Stator phase currents: The three-phase stator winding currents \(i_\mathrm{a}\), \(i_\mathrm{b}\) and \(i_\mathrm{c}\), in amperes \((\mathrm{A})\). Currents flowing into the machine are considered positive.
Field currents: The excitation current \(i_\mathrm{f}\) in amperes \((\mathrm{A})\).
Damper currents: The damper currents \(i'_\mathrm{k,d}\) and \(i'_\mathrm{k,q}\) in the stationary reference frame, in amperes \((\mathrm{A})\).
Stator flux (dq): The stator flux linkages \(\Psi_\mathrm{d}\) and \(\Psi_\mathrm{q}\) in the stationary reference frame in \((\mathrm{Vs})\).
Magnetizing flux (dq): The magnetizing flux linkages \(\Psi_\mathrm{m,d}\) and \(\Psi_\mathrm{m,q}\) in the stationary reference frame in \((\mathrm{Vs})\).
Rotational speed: The rotational speed \(\omega_\mathrm{m}\) of the rotor in radians per second \((\frac{\mathrm{rad}}{\mathrm{s}})\).
Rotor position: The mechanical rotor angle \(\theta_\mathrm{m}\) in radians.

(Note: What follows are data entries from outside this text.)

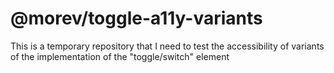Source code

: # @morev/toggle-a11y-variants

This is a temporary repository that I need to test the accessibility of variants of the implementation of the "toggle/switch" element
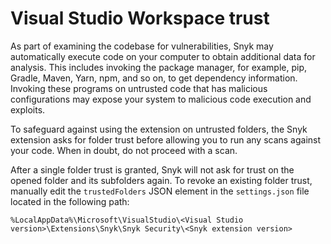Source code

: # Visual Studio Workspace trust

As part of examining the codebase for vulnerabilities, Snyk may automatically execute code on your computer to obtain additional data for analysis. This includes invoking the package manager, for example, pip, Gradle, Maven, Yarn, npm, and so on, to get dependency information. Invoking these programs on untrusted code that has malicious configurations may expose your system to malicious code execution and exploits.

To safeguard against using the extension on untrusted folders, the Snyk extension asks for folder trust before allowing you to run any scans against your code. When in doubt, do not proceed with a scan.

After a single folder trust is granted, Snyk will not ask for trust on the opened folder and its subfolders again. To revoke an existing folder trust, manually edit the `trustedFolders` JSON element in the `settings.json` file located in the following path:

`%LocalAppData%\Microsoft\VisualStudio\<Visual Studio version>\Extensions\Snyk\Snyk Security\<Snyk extension version>`
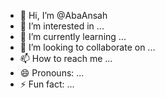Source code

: - 👋 Hi, I’m @AbaAnsah
- 👀 I’m interested in ...
- 🌱 I’m currently learning ...
- 💞️ I’m looking to collaborate on ...
- 📫 How to reach me ...
- 😄 Pronouns: ...
- ⚡ Fun fact: ...

<!---
AbaAnsah/AbaAnsah is a ✨ special ✨ repository because its `README.md` (this file) appears on your GitHub profile.
You can click the Preview link to take a look at your changes.
--->
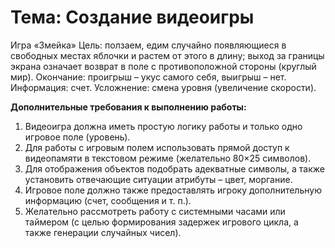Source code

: # Тема: Создание видеоигры

Игра «Змейка»
Цель: ползаем, едим случайно появляющиеся в свободных местах яблочки и растем от
этого в длину; выход за границы экрана означает возврат в поле с противоположной
стороны (круглый мир).
Окончание: проигрыш – укус самого себя, выигрыш – нет.
Информация: счет.
Усложнение: смена уровня (увеличение скорости).

**Дополнительные требования к выполнению работы:**
1. Видеоигра должна иметь простую логику работы и только одно игровое поле
   (уровень).
2. Для работы с игровым полем использовать прямой доступ к видеопамяти в
   текстовом режиме (желательно 80×25 символов).
3. Для отображения объектов подобрать адекватные символы, а также установить
   отвечающие ситуации атрибуты – цвет, моргание.
4. Игровое поле должно также предоставлять игроку дополнительную информацию
   (счет, сообщения и т. п.).
5. Желательно рассмотреть работу с системными часами или таймером (с целью
   формирования задержек игрового цикла, а также генерации случайных чисел).
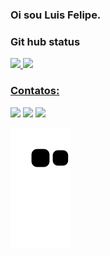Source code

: ### Oi sou Luis Felipe.

### Git hub status

<div>
<a href="https://github.com/lyuisilumi">
<img height="180em" src="https://github-readme-stats.vercel.app/api/top-langs/?username=lyuisilumi&layout=compact&langs_count=7&theme=dracula"/>
<img height="180em" src="https://github-readme-stats.vercel.app/api?username=lyuisilumi&show_icons=true&theme=dracula&include_all_commits=true&count_private=true"/>
</div>

### Contatos:

<div>
<a href="https://instagram.com/lyuis_ilumi" target="_blank"><img src="https://img.shields.io/badge/-Instagram-%23E4405F?style=for-the-badge&logo=instagram&logoColor=white" target="_blank"></a>
<a href = "mailto:luisfelipepereira2004@gmail.com"><img src="https://img.shields.io/badge/Gmail-D14836?style=for-the-badge&logo=gmail&logoColor=white" target="_blank"></a>
<a href="https://www.linkedin.com/in/luis-felipe-pereira-397585237" target="_blank"><img src="https://img.shields.io/badge/-LinkedIn-%230077B5?style=for-the-badge&logo=linkedin&logoColor=white" target="_blank"></a>   
</div>

![Snake animation](https://github.com/lyuisilumi/lyuisilumi/blob/output/github-contribution-grid-snake.svg)
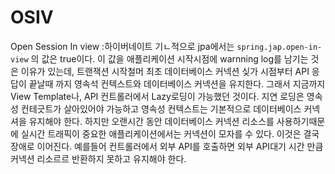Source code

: # OSIV
Open Session In view :하이버네이트
기ㄴ적으로 jpa에서는 `spring.jap.open-in-view` 의 값은 true이다. 
이 값을 애플리케이션 시작시점에 warnning log를 남기는 것은 이유가 있는데,
트랜잭션 시작철머 최초 데이터베이스 커넥션 싲가 시점부터 API 응답이 끝날때 까지 영속석 컨텍스트와 데이터베이스 커넥션을 유지한다. 그래서 지금까지 View Template나, API 컨트롤러에서 Lazy로딩이 가능했던 것이다. 지연 로딩은 영속성 컨테긋트가 살아있어야 가능하고 영속성 컨텍스트는 기본적으로 데이터베이스 커넥셔을 유지해야 한다. 
하지만
오랜시간 동안 데이터베이스 커넥션 리소스를 사용하기때문에 실시간 트래픽이 중요한 애플리케이션에서는 커넥션이 모자를 수 있다. 이것은 결국 장애로 이어진다.
예를들어 컨트롤러에서 외부 API를 호출하면 외부 API대기 시간 만큼 커넥션 리소르르 반환하지 못하고 유지해야 한다.

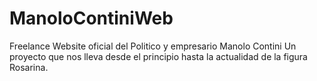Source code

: # ManoloContiniWeb


Freelance Website oficial del Politico y empresario Manolo Contini
Un proyecto que nos lleva desde el principio hasta la actualidad de la figura Rosarina.
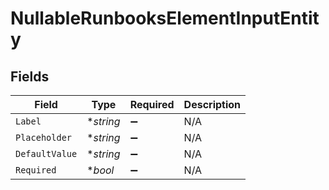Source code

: # NullableRunbooksElementInputEntity


## Fields

| Field              | Type               | Required           | Description        |
| ------------------ | ------------------ | ------------------ | ------------------ |
| `Label`            | **string*          | :heavy_minus_sign: | N/A                |
| `Placeholder`      | **string*          | :heavy_minus_sign: | N/A                |
| `DefaultValue`     | **string*          | :heavy_minus_sign: | N/A                |
| `Required`         | **bool*            | :heavy_minus_sign: | N/A                |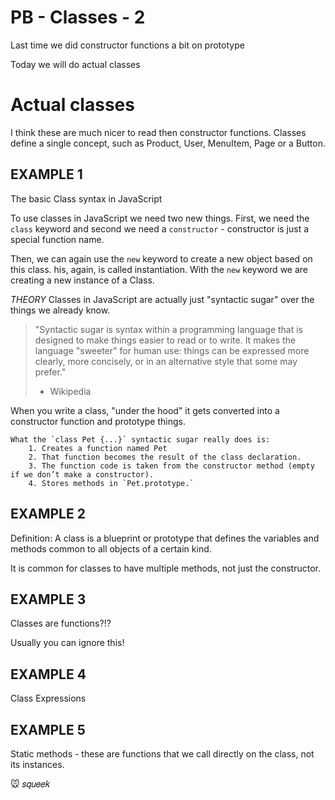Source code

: # PB - Classes - 2

Last time we did
    constructor functions
    a bit on prototype

Today we will do
    actual classes

# Actual classes

I think these are much nicer to read then constructor functions. Classes define a single concept, such as Product, User, MenuItem, Page or a Button.

## EXAMPLE 1

The basic Class syntax in JavaScript

To use classes in JavaScript we need two new things. First, we need the `class` keyword and second we need a `constructor` - constructor is just a special function name. 

Then, we can again use the `new` keyword to create a new object based on this class. his, again, is called instantiation. With the `new` keyword we are creating a new instance of a Class.

*THEORY*
Classes in JavaScript are actually just "syntactic sugar" over the things we already know. 

> "Syntactic sugar is syntax within a programming language that is designed to make things easier to read or to write. It makes the language "sweeter" for human use: things can be expressed more clearly, more concisely, or in an alternative style that some may prefer."
> - Wikipedia

When you write a class, "under the hood" it gets converted into a constructor function and prototype things.

    What the `class Pet {...}` syntactic sugar really does is:
        1. Creates a function named Pet
        2. That function becomes the result of the class declaration.
        3. The function code is taken from the constructor method (empty if we don’t make a constructor).
        4. Stores methods in `Pet.prototype.`

## EXAMPLE 2

Definition: A class is a blueprint or prototype that defines the variables and methods common to all objects of a certain kind. 

It is common for classes to have multiple methods, not just the constructor.

## EXAMPLE 3

Classes are functions?!? 

Usually you can ignore this!

## EXAMPLE 4

Class Expressions

## EXAMPLE 5

Static methods - these are functions that we call directly on the class, not its instances.













































🐭 𝑠𝑞𝑢𝑒𝑒𝑘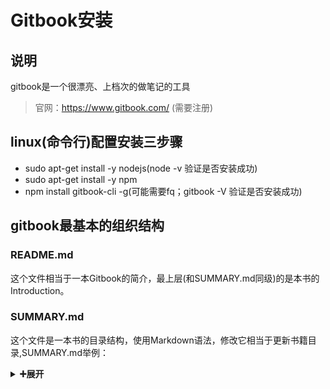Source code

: # Gitbook安装

## 说明
gitbook是一个很漂亮、上档次的做笔记的工具  
> 官网：https://www.gitbook.com/ (需要注册)

## linux(命令行)配置安装三步骤
- sudo apt-get install -y nodejs(node -v 验证是否安装成功)
- sudo apt-get install -y npm
- npm install gitbook-cli -g(可能需要fq；gitbook -V 验证是否安装成功)

## gitbook最基本的组织结构
### README.md
这个文件相当于一本Gitbook的简介，最上层(和SUMMARY.md同级)的是本书的Introduction。
### SUMMARY.md
这个文件是一本书的目录结构，使用Markdown语法，修改它相当于更新书籍目录,SUMMARY.md举例：   

<b><details><summary>➕展开</summary></b>
* [基本安装](howtouse/README.md)
 - [Node.js安装](howtouse/Nodejsinstall.md)
 - [Gitbook安装](howtouse/gitbookinstall.md)
 - [Gitbook命令行速览](howtouse/gitbookcli.md)
* [图书编辑](book/README.md)
 - [gitbook命令行&markdown编辑](book/gitbook-cli.md)
 - [gitbook editor编辑](book/editor.md)
* [图书输出](output/README.md)
 - [输出为静态网站](output/outfile.md)
 - [输出PDF](output/pdfandebook.md)
* [发布](publish/README.md)
  - [发布到gitbook.com](publish/gitbook.md)
  - [Github集成](publish/github.md)
  - [发布到Github Pages](publish/gitpages.md)
* [结束](end/README.md)
</details>
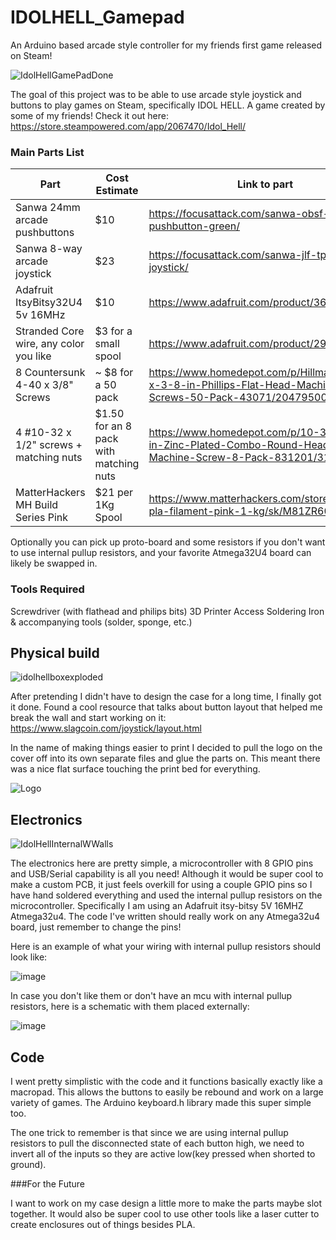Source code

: # IDOLHELL_Gamepad
An Arduino based arcade style controller for my friends first game released on Steam!

![IdolHellGamePadDone](https://github.com/jlb2637/IDOLHELL_Gamepad/assets/47393028/e6606cb6-95ad-4198-b2aa-e8f82126ea0a)



The goal of this project was to be able to use arcade style joystick and buttons to play games on Steam, specifically IDOL HELL. A game created by some of my friends! Check it out here: https://store.steampowered.com/app/2067470/Idol_Hell/

### Main Parts List

|Part|Cost Estimate|Link to part|
| -- | ----------- | ---------- |
| Sanwa 24mm arcade pushbuttons | $10 | https://focusattack.com/sanwa-obsf-24mm-pushbutton-green/ |
| Sanwa 8-way arcade joystick | $23 | https://focusattack.com/sanwa-jlf-tp-8yt-joystick/ |
| Adafruit ItsyBitsy32U4 5v 16MHz | $10 | https://www.adafruit.com/product/3677 |
| Stranded Core wire, any color you like | $3 for a small spool | https://www.adafruit.com/product/2976 |
| 8 Countersunk 4-40 x 3/8" Screws | ~ $8 for a 50 pack | https://www.homedepot.com/p/Hillman-4-40-x-3-8-in-Phillips-Flat-Head-Machine-Screws-50-Pack-43071/204795006 |
| 4 #10-32 x 1/2" screws + matching nuts | $1.50 for an 8 pack with matching nuts | https://www.homedepot.com/p/10-32-x-1-2-in-Zinc-Plated-Combo-Round-Head-Machine-Screw-8-Pack-831201/317479055 |
| MatterHackers MH Build Series Pink | $21 per 1Kg Spool | https://www.matterhackers.com/store/l/175mm-pla-filament-pink-1-kg/sk/M81ZR601 |

 Optionally you can pick up proto-board and some resistors if you don't want to use internal pullup resistors, and your favorite Atmega32U4 board can likely be swapped in.

### Tools Required

Screwdriver (with flathead and philips bits)
3D Printer Access
Soldering Iron & accompanying tools (solder, sponge, etc.)

## Physical build

![idolhellboxexploded](https://github.com/jlb2637/IDOLHELL_Gamepad/assets/47393028/9bbc0c20-663f-4027-a242-bbc9349b73cb)

After pretending I didn't have to design the case for a long time, I finally got it done. Found a cool resource that talks about button layout that helped me break the wall and start working on it: https://www.slagcoin.com/joystick/layout.html

In the name of making things easier to print I decided to pull the logo on the cover off into its own separate files and glue the parts on. This meant there was a nice flat surface touching the print bed for everything.

![Logo](https://github.com/jlb2637/IDOLHELL_Gamepad/assets/47393028/5f7f7340-7272-4846-998a-04c0976d4597)


## Electronics

![IdolHellInternalWWalls](https://github.com/jlb2637/IDOLHELL_Gamepad/assets/47393028/03cdae44-87db-4b10-8b45-27715f25f3ec)

The electronics here are pretty simple, a microcontroller with 8 GPIO pins and USB/Serial capability is all you need!
Although it would be super cool to make a custom PCB, it just feels overkill for using a couple GPIO pins so I have hand soldered everything and used the internal pullup resistors on the microcontroller.
Specifically I am using an Adafruit itsy-bitsy 5V 16MHZ Atmega32u4. The code I've written should really work on any Atmega32u4 board, just remember to change the pins!

Here is an example of what your wiring with internal pullup resistors should look like:

![image](https://github.com/jlb2637/IDOLHELL_Gamepad/assets/47393028/d03e5dfa-a6ad-4aca-83c5-06976f9a538f)

In case you don't like them or don't have an mcu with internal pullup resistors, here is a schematic with them placed externally:

![image](https://github.com/jlb2637/IDOLHELL_Gamepad/assets/47393028/34015ded-173a-4e2b-897f-cb16ffb1e4c1)


## Code

I went pretty simplistic with the code and it functions basically exactly like a macropad. This allows the buttons to easily be rebound and work on a large variety of games.
The Arduino keyboard.h library made this super simple too.

The one trick to remember is that since we are using internal pullup resistors to pull the disconnected state of each button high, we need to invert all of the inputs so they are active low(key pressed when shorted to ground).

###For the Future

I want to work on my case design a little more to make the parts maybe slot together. It would also be super cool to use other tools like a laser cutter to create enclosures out of things besides PLA.

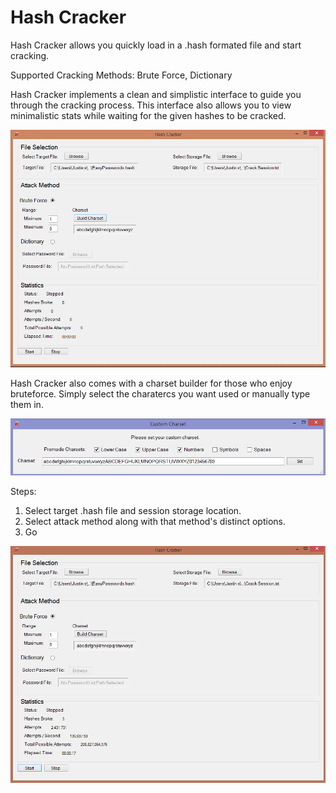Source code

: # Hash Cracker

Hash Cracker allows you quickly load in a .hash formated file and start cracking.

Supported Cracking Methods: Brute Force, Dictionary

Hash Cracker implements a clean and simplistic interface to guide you through the cracking process.
This interface also allows you to view minimalistic stats while waiting for the given hashes to be cracked.

![alt tag](examples/before-cracking.png)

Hash Cracker also comes with a charset builder for those who enjoy bruteforce. Simply select the charatercs you want used or manually type them in.

![alt tag](examples/charset-builder.png)

Steps:
1. Select target .hash file and session storage location.
2. Select attack method along with that method's distinct options.
3. Go

![alt tag](examples/after-cracking.png)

Electrical torque: The electrical torque \(T_\mathrm{e}\) of the machine in newton-meters \((\mathrm{Nm})\).

References

D. C. Aliprantis, O. Wasynczuk, C. D. Rodriguez Valdez, “A voltage-behind-reactance synchronous machine model with saturation and arbitrary rotor network representation”, IEEE Transactions on Energy Conversion, Vol. 23, No. 2, June 2008.
K. A. Corzine, B. T. Kuhn, S. D. Sudhoff, H. J. Hegner, “An improved method for incorporating magnetic saturation in the Q-D synchronous machine model”, IEEE Transactions on Energy Conversion, Vol. 13, No. 3, Sept. 1998.
E. Levi, “Saturation modelling in D-Q axis models of salient pole synchronous machines”, IEEE Transactions on Energy Conversion, Vol. 14, No. 1, March 1999.
E. Levi, “Impact of cross-saturation on accuracy of saturated synchronous machine models”, IEEE Transactions on Energy Conversion, Vol. 15, No. 2, June 2000.